Collected data:
========================================================================

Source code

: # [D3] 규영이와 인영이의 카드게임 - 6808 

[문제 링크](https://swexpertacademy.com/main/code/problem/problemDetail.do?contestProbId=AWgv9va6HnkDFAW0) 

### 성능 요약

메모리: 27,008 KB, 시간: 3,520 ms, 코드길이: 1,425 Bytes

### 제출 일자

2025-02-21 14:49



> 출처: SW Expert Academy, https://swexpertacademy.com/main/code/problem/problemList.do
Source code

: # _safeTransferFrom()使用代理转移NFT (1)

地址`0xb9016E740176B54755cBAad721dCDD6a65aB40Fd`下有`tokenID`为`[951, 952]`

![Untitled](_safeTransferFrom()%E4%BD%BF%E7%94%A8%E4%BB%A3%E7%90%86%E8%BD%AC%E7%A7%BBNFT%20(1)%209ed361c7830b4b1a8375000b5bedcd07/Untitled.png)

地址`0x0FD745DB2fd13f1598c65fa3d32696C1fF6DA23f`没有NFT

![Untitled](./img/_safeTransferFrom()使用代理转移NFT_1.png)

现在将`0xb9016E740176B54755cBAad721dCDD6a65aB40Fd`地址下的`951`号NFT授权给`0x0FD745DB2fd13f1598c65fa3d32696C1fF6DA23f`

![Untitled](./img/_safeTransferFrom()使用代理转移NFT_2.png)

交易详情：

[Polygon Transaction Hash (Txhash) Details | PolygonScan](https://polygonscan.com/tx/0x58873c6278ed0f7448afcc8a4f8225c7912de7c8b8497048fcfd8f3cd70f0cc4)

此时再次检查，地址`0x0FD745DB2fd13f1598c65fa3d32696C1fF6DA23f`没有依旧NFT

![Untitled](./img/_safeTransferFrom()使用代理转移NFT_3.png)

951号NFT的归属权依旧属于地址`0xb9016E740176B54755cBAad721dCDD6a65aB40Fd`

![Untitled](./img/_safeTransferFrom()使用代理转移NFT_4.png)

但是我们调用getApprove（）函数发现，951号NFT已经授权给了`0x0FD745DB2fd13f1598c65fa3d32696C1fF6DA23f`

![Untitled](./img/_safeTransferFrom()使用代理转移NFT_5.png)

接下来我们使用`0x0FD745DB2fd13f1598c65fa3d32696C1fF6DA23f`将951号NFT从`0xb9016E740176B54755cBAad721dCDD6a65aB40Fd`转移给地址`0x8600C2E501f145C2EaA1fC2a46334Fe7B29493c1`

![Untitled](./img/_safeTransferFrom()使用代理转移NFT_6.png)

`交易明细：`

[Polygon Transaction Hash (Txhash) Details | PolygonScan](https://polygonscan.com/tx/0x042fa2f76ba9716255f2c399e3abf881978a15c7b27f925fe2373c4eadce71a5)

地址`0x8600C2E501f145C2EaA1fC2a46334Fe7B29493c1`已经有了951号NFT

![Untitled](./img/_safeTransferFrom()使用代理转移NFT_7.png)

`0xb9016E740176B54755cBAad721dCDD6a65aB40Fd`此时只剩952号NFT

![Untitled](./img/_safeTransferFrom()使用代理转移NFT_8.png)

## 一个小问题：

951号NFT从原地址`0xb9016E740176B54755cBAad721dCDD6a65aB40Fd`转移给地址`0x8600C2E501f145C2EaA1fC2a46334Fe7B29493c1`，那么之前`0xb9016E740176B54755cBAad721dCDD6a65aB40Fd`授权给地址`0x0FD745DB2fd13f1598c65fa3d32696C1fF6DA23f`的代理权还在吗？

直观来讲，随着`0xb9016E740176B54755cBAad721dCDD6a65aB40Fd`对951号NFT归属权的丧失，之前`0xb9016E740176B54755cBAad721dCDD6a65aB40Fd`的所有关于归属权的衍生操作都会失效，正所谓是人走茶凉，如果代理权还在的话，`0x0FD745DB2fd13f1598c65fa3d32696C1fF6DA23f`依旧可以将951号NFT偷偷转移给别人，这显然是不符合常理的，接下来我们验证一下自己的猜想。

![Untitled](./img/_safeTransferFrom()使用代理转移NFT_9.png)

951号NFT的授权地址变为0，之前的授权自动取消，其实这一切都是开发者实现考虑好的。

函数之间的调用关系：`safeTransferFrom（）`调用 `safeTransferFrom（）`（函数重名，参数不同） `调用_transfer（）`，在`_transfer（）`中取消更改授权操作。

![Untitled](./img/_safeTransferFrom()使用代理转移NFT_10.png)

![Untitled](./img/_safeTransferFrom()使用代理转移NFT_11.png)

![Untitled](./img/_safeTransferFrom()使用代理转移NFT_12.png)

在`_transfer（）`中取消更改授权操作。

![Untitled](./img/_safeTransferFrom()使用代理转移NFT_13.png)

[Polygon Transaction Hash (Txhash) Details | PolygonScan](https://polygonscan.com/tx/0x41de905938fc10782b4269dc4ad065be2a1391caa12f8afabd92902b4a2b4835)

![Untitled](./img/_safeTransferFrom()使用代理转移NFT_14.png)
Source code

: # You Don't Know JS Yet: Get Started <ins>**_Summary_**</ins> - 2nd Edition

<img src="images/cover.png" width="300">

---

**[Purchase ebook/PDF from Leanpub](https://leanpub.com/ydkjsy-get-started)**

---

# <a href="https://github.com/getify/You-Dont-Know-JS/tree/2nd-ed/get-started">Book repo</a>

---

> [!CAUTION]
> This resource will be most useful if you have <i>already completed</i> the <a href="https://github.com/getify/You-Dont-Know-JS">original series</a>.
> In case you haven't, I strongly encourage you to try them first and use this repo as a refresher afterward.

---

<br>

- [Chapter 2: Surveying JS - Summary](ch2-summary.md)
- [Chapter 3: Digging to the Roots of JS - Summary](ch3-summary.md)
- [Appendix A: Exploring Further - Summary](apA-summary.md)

========================================================================

Task statement:
Every line of the records above needs to be given again exactly.

Solution below:
Source code

: # [D3] 규영이와 인영이의 카드게임 - 6808 

[문제 링크](https://swexpertacademy.com/main/code/problem/problemDetail.do?contestProbId=AWgv9va6HnkDFAW0) 

### 성능 요약

메모리: 27,008 KB, 시간: 3,520 ms, 코드길이: 1,425 Bytes

### 제출 일자

2025-02-21 14:49



> 출처: SW Expert Academy, https://swexpertacademy.com/main/code/problem/problemList.do
Source code

: # _safeTransferFrom()使用代理转移NFT (1)

地址`0xb9016E740176B54755cBAad721dCDD6a65aB40Fd`下有`tokenID`为`[951, 952]`

![Untitled](_safeTransferFrom()%E4%BD%BF%E7%94%A8%E4%BB%A3%E7%90%86%E8%BD%AC%E7%A7%BBNFT%20(1)%209ed361c7830b4b1a8375000b5bedcd07/Untitled.png)

地址`0x0FD745DB2fd13f1598c65fa3d32696C1fF6DA23f`没有NFT

![Untitled](./img/_safeTransferFrom()使用代理转移NFT_1.png)

现在将`0xb9016E740176B54755cBAad721dCDD6a65aB40Fd`地址下的`951`号NFT授权给`0x0FD745DB2fd13f1598c65fa3d32696C1fF6DA23f`

![Untitled](./img/_safeTransferFrom()使用代理转移NFT_2.png)

交易详情：

[Polygon Transaction Hash (Txhash) Details | PolygonScan](https://polygonscan.com/tx/0x58873c6278ed0f7448afcc8a4f8225c7912de7c8b8497048fcfd8f3cd70f0cc4)

此时再次检查，地址`0x0FD745DB2fd13f1598c65fa3d32696C1fF6DA23f`没有依旧NFT

![Untitled](./img/_safeTransferFrom()使用代理转移NFT_3.png)

951号NFT的归属权依旧属于地址`0xb9016E740176B54755cBAad721dCDD6a65aB40Fd`

![Untitled](./img/_safeTransferFrom()使用代理转移NFT_4.png)

但是我们调用getApprove（）函数发现，951号NFT已经授权给了`0x0FD745DB2fd13f1598c65fa3d32696C1fF6DA23f`

![Untitled](./img/_safeTransferFrom()使用代理转移NFT_5.png)

接下来我们使用`0x0FD745DB2fd13f1598c65fa3d32696C1fF6DA23f`将951号NFT从`0xb9016E740176B54755cBAad721dCDD6a65aB40Fd`转移给地址`0x8600C2E501f145C2EaA1fC2a46334Fe7B29493c1`

![Untitled](./img/_safeTransferFrom()使用代理转移NFT_6.png)

`交易明细：`

[Polygon Transaction Hash (Txhash) Details | PolygonScan](https://polygonscan.com/tx/0x042fa2f76ba9716255f2c399e3abf881978a15c7b27f925fe2373c4eadce71a5)

地址`0x8600C2E501f145C2EaA1fC2a46334Fe7B29493c1`已经有了951号NFT

![Untitled](./img/_safeTransferFrom()使用代理转移NFT_7.png)

`0xb9016E740176B54755cBAad721dCDD6a65aB40Fd`此时只剩952号NFT

![Untitled](./img/_safeTransferFrom()使用代理转移NFT_8.png)

## 一个小问题：

951号NFT从原地址`0xb9016E740176B54755cBAad721dCDD6a65aB40Fd`转移给地址`0x8600C2E501f145C2EaA1fC2a46334Fe7B29493c1`，那么之前`0xb9016E740176B54755cBAad721dCDD6a65aB40Fd`授权给地址`0x0FD745DB2fd13f1598c65fa3d32696C1fF6DA23f`的代理权还在吗？

直观来讲，随着`0xb9016E740176B54755cBAad721dCDD6a65aB40Fd`对951号NFT归属权的丧失，之前`0xb9016E740176B54755cBAad721dCDD6a65aB40Fd`的所有关于归属权的衍生操作都会失效，正所谓是人走茶凉，如果代理权还在的话，`0x0FD745DB2fd13f1598c65fa3d32696C1fF6DA23f`依旧可以将951号NFT偷偷转移给别人，这显然是不符合常理的，接下来我们验证一下自己的猜想。

![Untitled](./img/_safeTransferFrom()使用代理转移NFT_9.png)

951号NFT的授权地址变为0，之前的授权自动取消，其实这一切都是开发者实现考虑好的。

函数之间的调用关系：`safeTransferFrom（）`调用 `safeTransferFrom（）`（函数重名，参数不同） `调用_transfer（）`，在`_transfer（）`中取消更改授权操作。

![Untitled](./img/_safeTransferFrom()使用代理转移NFT_10.png)

![Untitled](./img/_safeTransferFrom()使用代理转移NFT_11.png)

![Untitled](./img/_safeTransferFrom()使用代理转移NFT_12.png)

在`_transfer（）`中取消更改授权操作。

![Untitled](./img/_safeTransferFrom()使用代理转移NFT_13.png)

[Polygon Transaction Hash (Txhash) Details | PolygonScan](https://polygonscan.com/tx/0x41de905938fc10782b4269dc4ad065be2a1391caa12f8afabd92902b4a2b4835)

![Untitled](./img/_safeTransferFrom()使用代理转移NFT_14.png)
Source code

: # You Don't Know JS Yet: Get Started <ins>**_Summary_**</ins> - 2nd Edition

<img src="images/cover.png" width="300">

---

**[Purchase ebook/PDF from Leanpub](https://leanpub.com/ydkjsy-get-started)**

---

# <a href="https://github.com/getify/You-Dont-Know-JS/tree/2nd-ed/get-started">Book repo</a>

---

> [!CAUTION]
> This resource will be most useful if you have <i>already completed</i> the <a href="https://github.com/getify/You-Dont-Know-JS">original series</a>.
> In case you haven't, I strongly encourage you to try them first and use this repo as a refresher afterward.

---

<br>

- [Chapter 2: Surveying JS - Summary](ch2-summary.md)
- [Chapter 3: Digging to the Roots of JS - Summary](ch3-summary.md)
- [Appendix A: Exploring Further - Summary](apA-summary.md)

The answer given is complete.